=== Exercise data ===
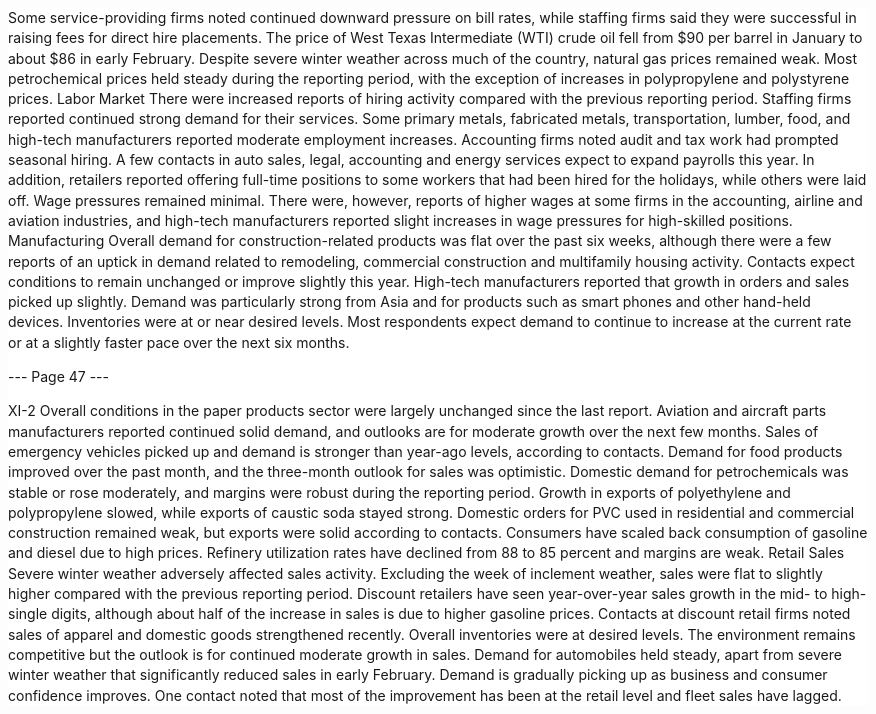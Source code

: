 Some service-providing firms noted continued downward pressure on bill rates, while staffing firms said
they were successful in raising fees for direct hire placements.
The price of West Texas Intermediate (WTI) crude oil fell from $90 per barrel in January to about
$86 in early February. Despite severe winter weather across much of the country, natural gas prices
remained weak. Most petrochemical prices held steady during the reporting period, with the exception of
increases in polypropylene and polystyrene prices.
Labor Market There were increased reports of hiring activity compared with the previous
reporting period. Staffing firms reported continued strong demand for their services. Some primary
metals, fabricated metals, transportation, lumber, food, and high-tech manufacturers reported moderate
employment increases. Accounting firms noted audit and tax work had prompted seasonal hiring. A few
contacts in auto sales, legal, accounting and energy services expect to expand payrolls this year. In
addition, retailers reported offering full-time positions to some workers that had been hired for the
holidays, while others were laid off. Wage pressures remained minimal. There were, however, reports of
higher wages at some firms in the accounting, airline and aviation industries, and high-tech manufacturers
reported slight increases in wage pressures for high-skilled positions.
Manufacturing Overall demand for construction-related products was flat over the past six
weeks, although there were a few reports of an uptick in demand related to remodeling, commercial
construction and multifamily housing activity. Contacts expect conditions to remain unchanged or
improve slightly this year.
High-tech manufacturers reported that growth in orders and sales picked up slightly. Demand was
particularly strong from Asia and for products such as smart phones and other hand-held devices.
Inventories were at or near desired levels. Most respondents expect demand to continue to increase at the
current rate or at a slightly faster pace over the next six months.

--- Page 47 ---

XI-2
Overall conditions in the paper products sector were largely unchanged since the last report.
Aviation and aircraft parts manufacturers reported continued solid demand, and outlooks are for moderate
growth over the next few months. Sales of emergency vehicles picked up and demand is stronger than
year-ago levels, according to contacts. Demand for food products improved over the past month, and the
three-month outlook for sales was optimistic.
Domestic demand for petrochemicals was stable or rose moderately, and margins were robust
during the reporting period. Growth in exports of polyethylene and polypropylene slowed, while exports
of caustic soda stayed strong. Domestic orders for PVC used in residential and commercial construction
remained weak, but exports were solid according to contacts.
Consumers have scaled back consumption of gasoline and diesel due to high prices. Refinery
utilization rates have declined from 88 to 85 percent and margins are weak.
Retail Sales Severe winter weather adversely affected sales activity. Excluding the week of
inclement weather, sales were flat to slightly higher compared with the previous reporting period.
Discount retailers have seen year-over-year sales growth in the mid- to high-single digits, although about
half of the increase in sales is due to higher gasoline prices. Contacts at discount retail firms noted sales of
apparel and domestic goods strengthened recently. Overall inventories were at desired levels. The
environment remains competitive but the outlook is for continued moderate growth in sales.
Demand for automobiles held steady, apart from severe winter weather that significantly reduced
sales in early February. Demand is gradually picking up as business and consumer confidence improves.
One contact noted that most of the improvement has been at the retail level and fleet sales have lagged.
===
=== Exercise data ===
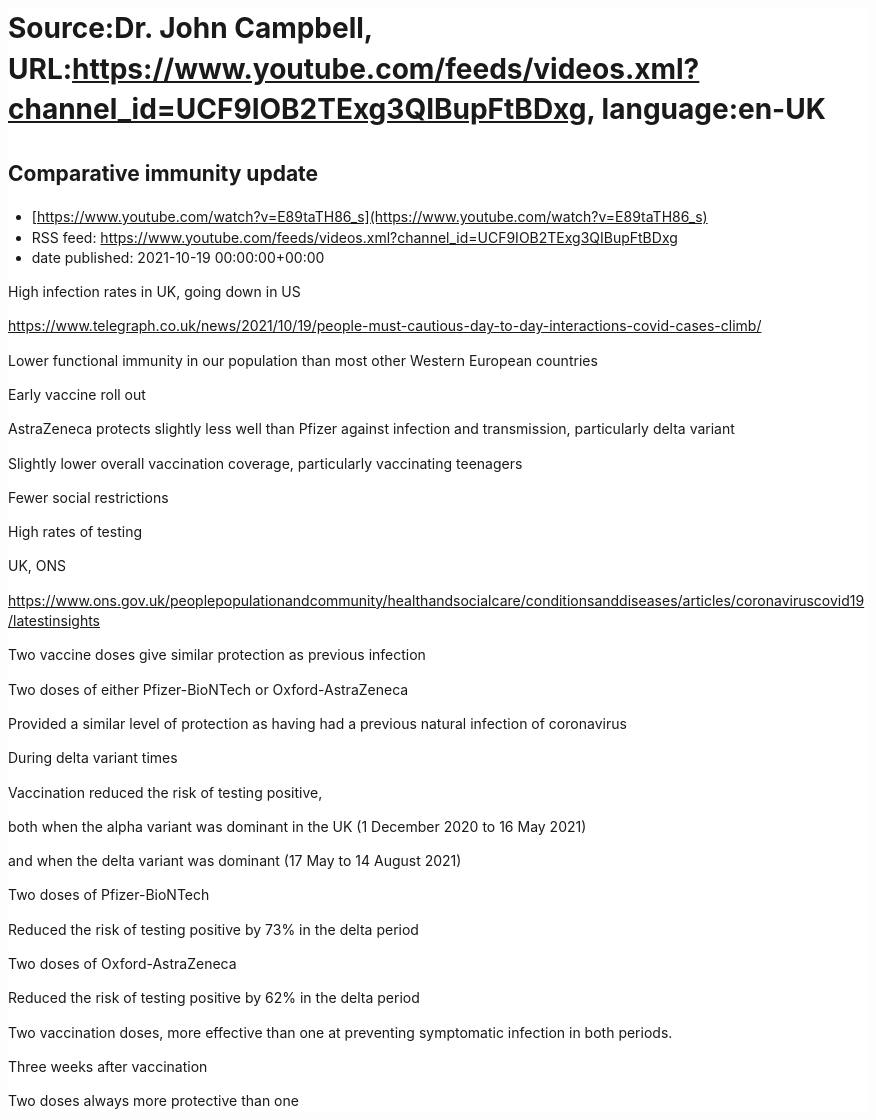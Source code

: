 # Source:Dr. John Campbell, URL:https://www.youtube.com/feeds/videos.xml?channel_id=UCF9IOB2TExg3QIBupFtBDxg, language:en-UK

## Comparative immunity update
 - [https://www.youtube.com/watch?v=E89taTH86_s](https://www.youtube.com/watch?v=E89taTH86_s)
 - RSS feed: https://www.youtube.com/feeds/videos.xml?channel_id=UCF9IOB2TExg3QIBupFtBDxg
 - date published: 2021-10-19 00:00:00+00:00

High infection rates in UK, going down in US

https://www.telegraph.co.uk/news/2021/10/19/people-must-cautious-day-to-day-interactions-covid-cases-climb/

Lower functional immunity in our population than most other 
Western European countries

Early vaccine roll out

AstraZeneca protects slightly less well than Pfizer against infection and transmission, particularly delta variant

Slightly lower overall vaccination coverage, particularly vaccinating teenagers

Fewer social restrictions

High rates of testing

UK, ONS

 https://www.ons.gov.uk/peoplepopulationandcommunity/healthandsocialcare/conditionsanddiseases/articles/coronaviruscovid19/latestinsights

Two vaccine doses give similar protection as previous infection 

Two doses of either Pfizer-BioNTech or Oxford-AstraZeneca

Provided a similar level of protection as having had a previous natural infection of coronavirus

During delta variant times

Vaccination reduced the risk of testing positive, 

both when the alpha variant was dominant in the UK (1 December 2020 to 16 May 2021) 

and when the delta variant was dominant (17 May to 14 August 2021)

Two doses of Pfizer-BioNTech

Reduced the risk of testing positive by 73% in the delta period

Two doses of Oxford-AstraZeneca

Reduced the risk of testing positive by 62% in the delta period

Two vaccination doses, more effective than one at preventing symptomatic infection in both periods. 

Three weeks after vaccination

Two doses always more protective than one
===
◆ **Activity**
Your task is to copy each line of the data above that holds "from".

◆ **Problem solution**
The price of West Texas Intermediate (WTI) crude oil fell from $90 per barrel in January to about
particularly strong from Asia and for products such as smart phones and other hand-held devices.
utilization rates have declined from 88 to 85 percent and margins are weak.
Demand for automobiles held steady, apart from severe winter weather that significantly reduced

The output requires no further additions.